Someone will say that he or she listens to music that fits their mood the best. Some might suggest more complicated versions of what the roots of musical tastes might be: certain psychological characteristics of a person, memories evoked by music, relation of the words to the person’s life, associating a beloved one with a particular type of music, a way of self expression, means of establishing oneself as opposing to the crowd or as a part of it.

The number of reasons for a person’s choice of music is endless. They are all significant. But I would like to present you one more idea about the connection of music and a person. In my opinion this connection lies deeper than just fashion or emotions. In fact, this connection is something fashion and emotions depend on.

Let’s go back to the time when we were kids. Most of us listened to the same music as our parents. But is that enough to influence us into adulthood?

This is my theory. The environment we live in affects the music we want to listen to. Music and our emotions are closely connected, and in turn, the environment we live in strongly influences our emotions.

Though everyone is different, people who live in the city tend to experience a certain standard set of positive and negative emotions like dancing in a club and techno-stress.

This makes them accustomed to constant lack of movement in the atmosphere of everything moving around them as a cause of a stress. They are the children of noise. So the music they will be listening to will most likely reflect their environment – it is club music. Those who feel depressed by the city will be trying to get even more noise – they will listen to heavy metal. For both groups, dancing offers a release from the constant commotion around them.

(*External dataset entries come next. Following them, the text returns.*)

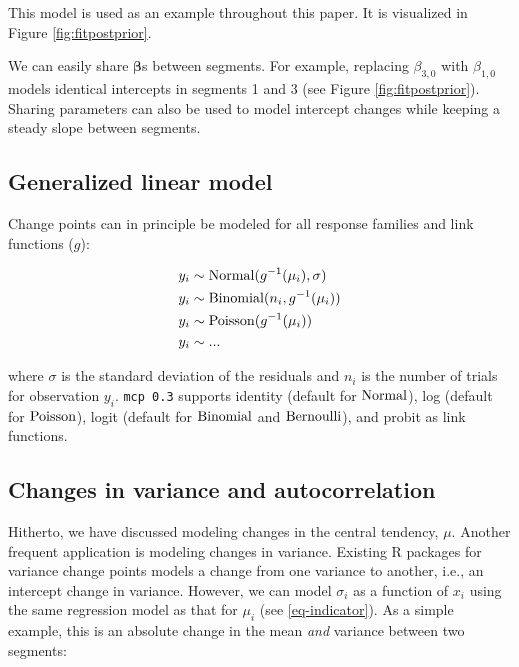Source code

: \documentclass[
  american,
]{article}
\begin{document}
This model is used as an example throughout this paper. It is visualized in Figure \ref{fig:fitpostprior}.

We can easily share \(\mathbf{\beta}\)s between segments. For example, replacing \(\beta_{3,0}\) with \(\beta_{1,0}\) models identical intercepts in segments 1 and 3 (see Figure \ref{fig:fitpostprior}). Sharing parameters can also be used to model intercept changes while keeping a steady slope between segments.

\hypertarget{generalized-linear-model}{%
\subsection{Generalized linear model}\label{generalized-linear-model}}

Change points can in principle be modeled for all response families and link functions (\(g\)):

\begin{equation}
\label{eq-glm}
\begin{aligned}
y_i & \sim {\rm Normal}(g^{-1}(\mu_i), \sigma) \\
y_i & \sim {\rm Binomial}(n_i, g^{-1}(\mu_i)) \\
y_i & \sim {\rm Poisson}(g^{-1}(\mu_i)) \\
y_i & \sim ...
\end{aligned}
\end{equation}

where \(\sigma\) is the standard deviation of the residuals and \(n_i\) is the number of trials for observation \(y_i\). \texttt{mcp\ 0.3} supports identity (default for \({\rm Normal}\)), log (default for \({\rm Poisson}\)), logit (default for \(\rm{Binomial}\) and \(\rm{Bernoulli}\)), and probit as link functions.

\hypertarget{sigmaar-api}{%
\subsection{Changes in variance and autocorrelation}\label{sigmaar-api}}

Hitherto, we have discussed modeling changes in the central tendency, \(\mu\). Another frequent application is modeling changes in variance. Existing R packages for variance change points models a change from one variance to another, i.e., an intercept change in variance. However, we can model \(\sigma_i\) as a function of \(x_i\) using the same regression model as that for \(\mu_i\) (see \ref{eq-indicator}). As a simple example, this is an absolute change in the mean \emph{and} variance between two segments:
\end{document}
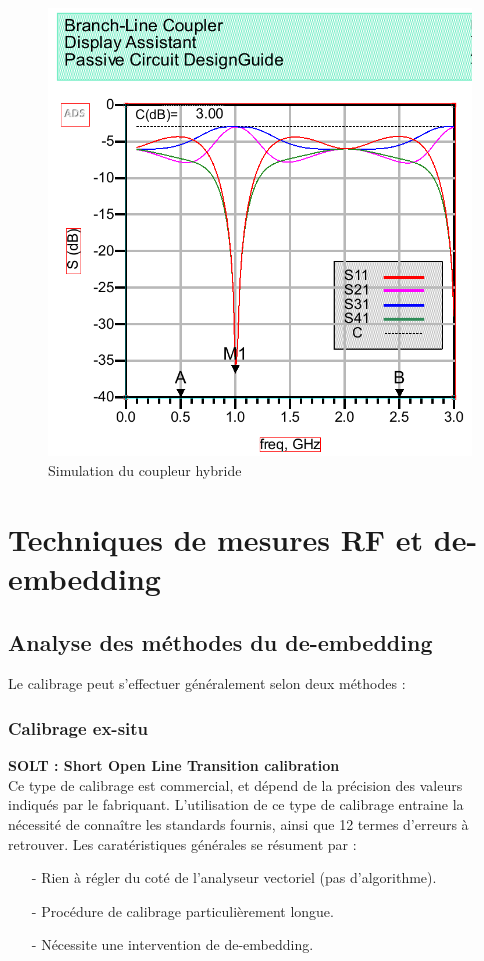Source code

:\documentclass[a4paper]{article}
\begin{document}
\begin{figure}[!htb]
\begin{center}
  \includegraphics[scale=0.35]{Coupleur-Simulation-resultat.png}
  \caption{Simulation du coupleur hybride}
  \label{Coupleur-Simulation-resultat}
\end{center}
\end{figure}


\clearpage
\section{Techniques de mesures RF et de-embedding}
\subsection{Analyse des m\'ethodes du de-embedding}
Le calibrage peut s'effectuer g\'en\'eralement selon deux m\'ethodes :

\subsubsection{Calibrage ex-situ}
\textbf{SOLT : Short Open Line Transition calibration} \\
Ce type de calibrage est commercial, et d\'epend de la pr\'ecision des valeurs indiqu\'es par le fabriquant.
L'utilisation de ce type de calibrage entraine la n\'ecessit\'e de conna\^itre les standards fournis, ainsi
que 12 termes d'erreurs \`a retrouver.
Les carat\'eristiques g\'en\'erales se r\'esument par :
\begin{itemize}
  \item[-] Rien \`a r\'egler du cot\'e de l'analyseur vectoriel (pas d'algorithme).
  \item[-] Proc\'edure de calibrage particuli\`erement longue.
  \item[-] N\'ecessite une intervention de de-embedding.
\end{itemize}
\end{document}

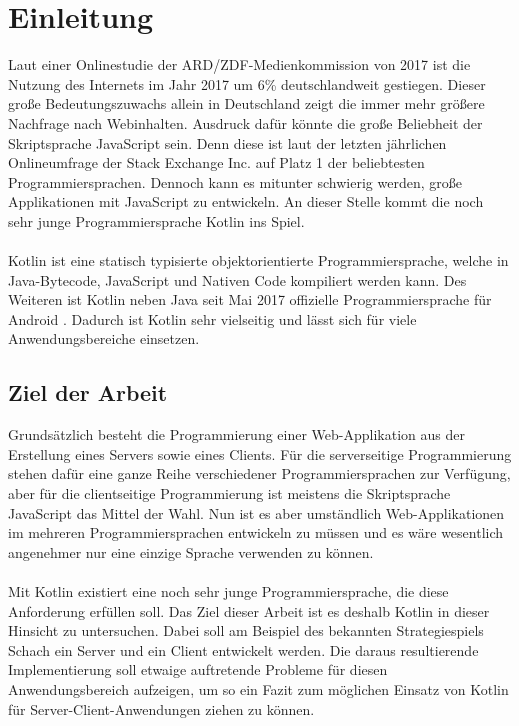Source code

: 
\chapter{Einleitung}
Laut einer Onlinestudie der ARD/ZDF-Medienkommission von 2017 \cite{onlineStudy2017,resultsOnlineStudy2017} ist die Nutzung des Internets im Jahr 2017 um 6\% deutschlandweit gestiegen. Dieser große Bedeutungszuwachs allein in Deutschland zeigt die immer mehr größere Nachfrage nach Webinhalten. Ausdruck dafür könnte die große Beliebheit der Skriptsprache JavaScript sein. Denn diese ist laut der letzten jährlichen Onlineumfrage der Stack Exchange Inc. \cite{developerSurvey2017} auf Platz 1 der beliebtesten Programmiersprachen. Dennoch kann es mitunter schwierig werden, große Applikationen mit JavaScript zu entwickeln. An dieser Stelle kommt die noch sehr junge Programmiersprache Kotlin ins Spiel.\\
\\
Kotlin ist eine statisch typisierte objektorientierte Programmiersprache, welche in Java-Bytecode, JavaScript und Nativen Code kompiliert werden kann. Des Weiteren ist Kotlin neben Java seit Mai 2017 offizielle Programmiersprache für Android \cite{kotlinAndroidOfficial}. Dadurch ist Kotlin sehr vielseitig und lässt sich für viele Anwendungsbereiche einsetzen.

\section{Ziel der Arbeit}
Grundsätzlich besteht die Programmierung einer Web-Applikation aus der Erstellung eines Servers sowie eines Clients. Für die serverseitige Programmierung stehen dafür eine ganze Reihe verschiedener Programmiersprachen zur Verfügung, aber für die clientseitige Programmierung ist meistens die Skriptsprache JavaScript das Mittel der Wahl. Nun ist es aber umständlich Web-Applikationen im mehreren Programmiersprachen entwickeln zu müssen und es wäre wesentlich angenehmer nur eine einzige Sprache verwenden zu können.\\
\\
Mit Kotlin existiert eine noch sehr junge Programmiersprache, die diese Anforderung erfüllen soll. Das Ziel dieser Arbeit ist es deshalb Kotlin in dieser Hinsicht zu untersuchen. Dabei soll am Beispiel des bekannten Strategiespiels Schach ein Server und ein Client entwickelt werden. Die daraus resultierende Implementierung soll etwaige auftretende Probleme für diesen Anwendungsbereich aufzeigen, um so ein Fazit zum möglichen Einsatz von Kotlin für Server-Client-Anwendungen ziehen zu können.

People from rural areas listen to country because the countryside is peaceful and quiet. Country people are opposite to the city people. They are the children of wind and peace. The music they listen to reflects the calmness of the environment, their ideas, and their life.

Musicians are the reverse side of my theory. How do musicians know where and what music they should create? They don’t plan what type of music they should write or sing. They live in the certain environment and they use music to express what they feel. Thus, they express their feelings in the shape of music.

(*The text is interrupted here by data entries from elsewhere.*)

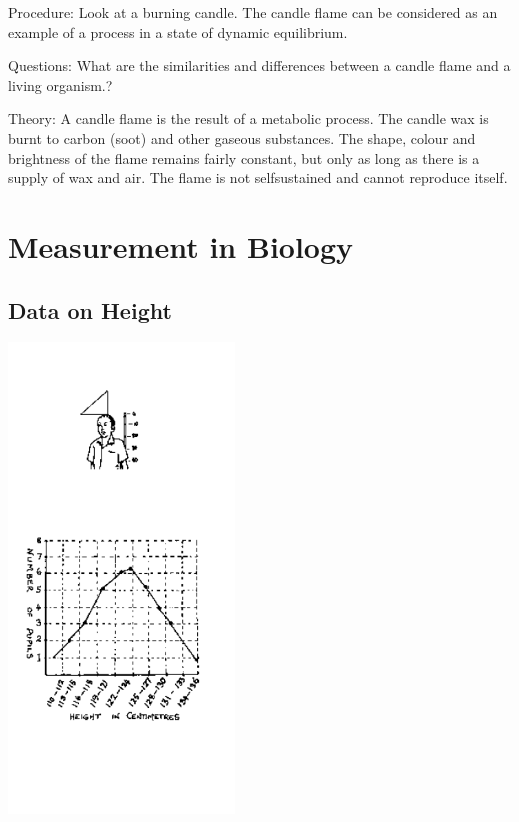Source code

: \begin{multicols}{2}
\begin{description*}
\item[Procedure:]{Look at a burning candle. The candle flame can be considered as an example of a process
in a state of dynamic equilibrium.}
\item[Questions:]{What are the similarities and differences between a candle flame and a living organism.?}
\item[Theory:]{A candle flame is the result of a metabolic process. The candle wax is burnt to carbon
(soot) and other gaseous substances. The shape, colour and brightness of the flame remains
fairly constant, but only as long as there is a supply of wax and air. The flame is not selfsustained
and cannot reproduce itself.}
\end{description*}


\section*{Measurement in Biology} 


\subsection{Data on Height} %

\begin{center}
\includegraphics[width=0.45\textwidth]{./img/source/data-height.png}
\end{center}


\end{multicols}
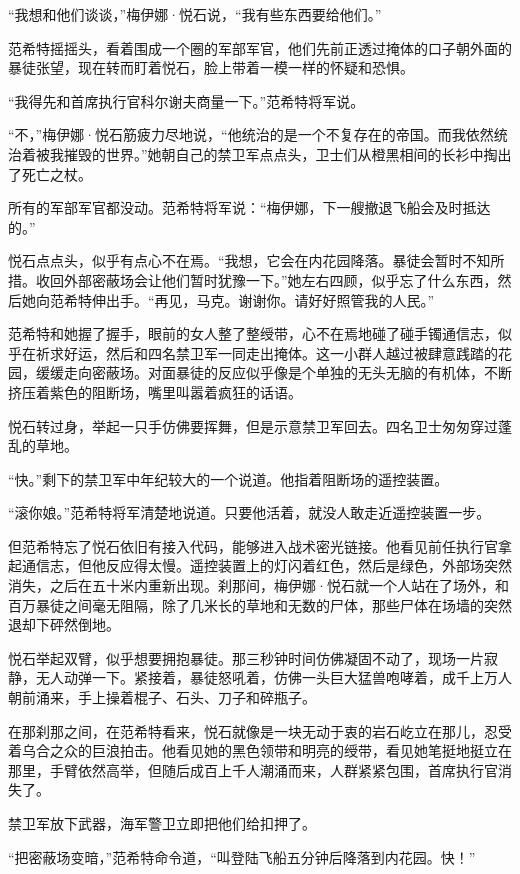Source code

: \documentclass[AutoFakeBold=true]{book}
\begin{document}
``我想和他们谈谈，''梅伊娜·悦石说，``我有些东西要给他们。''

范希特摇摇头，看着围成一个圈的军部军官，他们先前正透过掩体的口子朝外面的暴徒张望，现在转而盯着悦石，脸上带着一模一样的怀疑和恐惧。

``我得先和首席执行官科尔谢夫商量一下。''范希特将军说。

``不，''梅伊娜·悦石筋疲力尽地说，``他统治的是一个不复存在的帝国。而我依然统治着被我摧毁的世界。''她朝自己的禁卫军点点头，卫士们从橙黑相间的长衫中掏出了死亡之杖。

所有的军部军官都没动。范希特将军说：``梅伊娜，下一艘撤退飞船会及时抵达的。''

悦石点点头，似乎有点心不在焉。``我想，它会在内花园降落。暴徒会暂时不知所措。收回外部密蔽场会让他们暂时犹豫一下。''她左右四顾，似乎忘了什么东西，然后她向范希特伸出手。``再见，马克。谢谢你。请好好照管我的人民。''

范希特和她握了握手，眼前的女人整了整绶带，心不在焉地碰了碰手镯通信志，似乎在祈求好运，然后和四名禁卫军一同走出掩体。这一小群人越过被肆意践踏的花园，缓缓走向密蔽场。对面暴徒的反应似乎像是个单独的无头无脑的有机体，不断挤压着紫色的阻断场，嘴里叫嚣着疯狂的话语。

悦石转过身，举起一只手仿佛要挥舞，但是示意禁卫军回去。四名卫士匆匆穿过蓬乱的草地。

``快。''剩下的禁卫军中年纪较大的一个说道。他指着阻断场的遥控装置。

``滚你娘。''范希特将军清楚地说道。只要他活着，就没人敢走近遥控装置一步。

但范希特忘了悦石依旧有接入代码，能够进入战术密光链接。他看见前任执行官拿起通信志，但他反应得太慢。遥控装置上的灯闪着红色，然后是绿色，外部场突然消失，之后在五十米内重新出现。刹那间，梅伊娜·悦石就一个人站在了场外，和百万暴徒之间毫无阻隔，除了几米长的草地和无数的尸体，那些尸体在场墙的突然退却下砰然倒地。

悦石举起双臂，似乎想要拥抱暴徒。那三秒钟时间仿佛凝固不动了，现场一片寂静，无人动弹一下。紧接着，暴徒怒吼着，仿佛一头巨大猛兽咆哮着，成千上万人朝前涌来，手上操着棍子、石头、刀子和碎瓶子。

在那刹那之间，在范希特看来，悦石就像是一块无动于衷的岩石屹立在那儿，忍受着乌合之众的巨浪拍击。他看见她的黑色领带和明亮的绶带，看见她笔挺地挺立在那里，手臂依然高举，但随后成百上千人潮涌而来，人群紧紧包围，首席执行官消失了。

禁卫军放下武器，海军警卫立即把他们给扣押了。

``把密蔽场变暗，''范希特命令道，``叫登陆飞船五分钟后降落到内花园。快！''
\end{document}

It is a known fact that an artist will draw only the things he saw at least once in his life. Even if the drawing seems mysterious, it will consist of small elements that we can see in our world, only the combination will be unusual.

The same applies to music – the person can express only the emotions he knows, or the combination of familiar emotions.

I assume that the reality affects the music the singer performs or the composer produces. Therefore, if the person has never lived in the city, he won’t know any of the emotions that are connected with living in the city, and vice versa.

The basics for their music will still be those emotions they felt for the most part of their life. They still might sing about the life in the city, but with the perspective and emotions of a country dweller.

A person from a city can also sing about the countryside, but the countryside will be not a common environment for him.

The nature of their music will be poetic for the composer, but he will be reflecting his emotions as a stranger to this environment, rather than as a part of it.

You don’t have to be born in a certain environment to be attracted to a certain type of music.

I experienced that myself. I am from a large industrial city, and we listen mostly to alternative rock or to club music.

I was opposed to the club music in favor of alternative rock or heavier when I lived in the city, but regardless of my preference, both club music and rock are noise.

When I came to Chadron, for some unknown reason rock music seemed too heavy for me, and club music much too noisy.

I started to listen to country music. I just feel like listening to country music for no logical reason.

During the summer I went back home, but I kept on listening to country music, but it lasted only for a week or so.

Country music seemed to be way too much of a fairy tale for the harsh reality of the city life, while both club music and rock music seemed to fit in with my emotional mood.

This is was where my theory about the deep connection of music and reality was born. Then my thought went on comparing and realizing new connections.

How is your taste in music influenced by your emotional landscape?